Since Morhange talc, other major health scandals in France


PARIS (awp/afp) – After the Morhange talc affair which marked France in the 1970s, the country was shaken by other major health scandals.

Distilbene

Distilbene is the trade name of a synthetic hormone prescribed in France from 1950 to 1977 to pregnant women, in particular to prevent miscarriages.

This product is dangerous: girls exposed in utero have an increased risk of developing cancer of the vagina or cervix and their children are at risk of malformations.

At least 160,000 babies have been exposed in France to Distilbène. From the beginning of the 2000s, trials multiplied.

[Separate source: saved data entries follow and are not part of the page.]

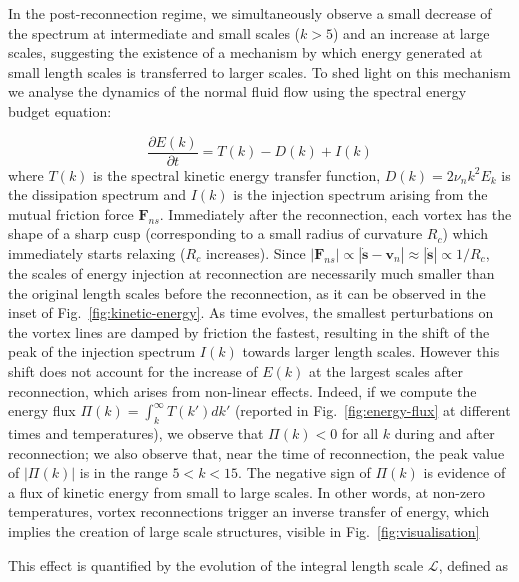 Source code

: \documentclass[%
 reprint,
 amsmath,amssymb,
 aps,
 prl,
]{revtex4-2}
\def \s{\mathbf{s}}
\def \v{\mathbf{v}}
\def \k{\mathbf{k}}
\begin{document}
{In the post-reconnection regime, we simultaneously observe a small 
decrease of the spectrum at intermediate 
and small scales ($k > 5$) and an increase at large scales, 
suggesting the existence of a mechanism by 
which energy generated at small length scales is transferred to larger scales. 
To shed light on this mechanism
we analyse the dynamics of the normal fluid flow using the 
spectral energy budget equation: 

\begin{equation}
    \frac{\partial E(k)}{\partial t} = T(k) - D(k) + I(k)
\end{equation}
where $T(k)$ is the spectral kinetic energy transfer function,
$D(k)=2\nu_n k^2 E_k$ is the dissipation spectrum and
$I(k)$ is the injection spectrum arising from the mutual friction 
force $\mathbf{F}_{ns}$. 
Immediately after the reconnection, each vortex has the shape of
a sharp cusp (corresponding to a small radius of curvature $R_c$)
which immediately starts relaxing ($R_c$ increases). Since
$|\mathbf{F}_{ns}| \propto  |\dot{\s}-\v_n| \approx |\dot{\s}| \propto 1/R_c$, 
the scales of energy injection at reconnection are necessarily
much smaller than the original length scales before the reconnection, 
as it can be observed in the inset of Fig.~\ref{fig:kinetic-energy}. 
As time evolves, the smallest perturbations on the vortex lines are damped 
by friction the fastest, resulting in the shift of 
the peak of the injection spectrum $I(k)$ towards larger length scales. 
However this shift does not account 
for the increase of $E(k)$ at the largest scales after reconnection, 
which arises from non-linear effects.
Indeed, if we compute the energy flux 
$\displaystyle \Pi(k) = \int_{k}^{\infty}T(k') dk'$ 
(reported in Fig.~\ref{fig:energy-flux} at different times and temperatures), 
we observe that $\Pi(k) < 0$ for all $k$ during and after reconnection;
we also observe that, near the time of reconnection,
the peak value of $|\Pi(k)|$ is in the range $5 < k < 15$.
The negative sign of $\Pi(k)$ is evidence of a flux of kinetic 
energy from small to large scales. In other words, at non-zero temperatures,
vortex reconnections trigger an inverse transfer of energy, 
which implies the creation of large scale structures, visible
in Fig.~\ref{fig:visualisation}} 
This effect is quantified by
the evolution of the integral length scale $\mathcal{L}$, 
defined as
\end{document}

For the first time in 2011, the Versailles Court of Appeal recognized a link between Distilbène and disability in the third generation, granting the grandson of a woman treated with this product 1.7 million euros in damages. .

contaminated blood

In the 1980s, the AIDS epidemic spread. To avoid contamination by blood transfusion, a circular recommends avoiding blood donations from people at risk, drug addicts and homosexuals. But this text is poorly applied.

In addition, stocks of unheated blood products (heating inactivates HIV) continued to be sold until October 1985.

Result: hundreds of people are infected, especially hemophiliacs whose disease forces them to regular transfusions. The French Association of Hemophiliacs estimates that 1,350 have been infected with HIV, of which a thousand have died of AIDS.

The legal consequences deeply disappoint the victims. In 1993, the former director of the National Blood Transfusion Center Michel Garretta and his former director of development Jean-Pierre Allain were sentenced on appeal to four years in prison, two of which were closed.

In 1999, the Prime Minister at the time Laurent Fabius and the former Minister of Social Affairs Georgina Dufoix were acquitted by the Court of Justice of the Republic, while the former Secretary of State for Health Edmond Hervé was sentenced but released from punishment.

Growth hormone

Between 1983 and 1985, 1,698 children received treatment to promote their growth with injections of products contaminated with prion, a pathogen of Creutzfeld-Jacob disease (CJD), which destroys the nervous system.

Among them, 120 die of CJD. The judicial epilogue of the scandal is played out in 2016 after more than twenty years of investigation: the last two defendants are released, justice recognizing “faults” but no “responsible”.

PIP prostheses

Abnormal rupture rate and use of non-regulatory silicone gel: the breast implants of the French company PIP were withdrawn from the market in March 2010 by the Afssaps health security agency (later to become ANSM).

A few months later, 500 women wearing these prostheses filed a complaint. After the death by cancer of one of them, justice opens a judicial investigation.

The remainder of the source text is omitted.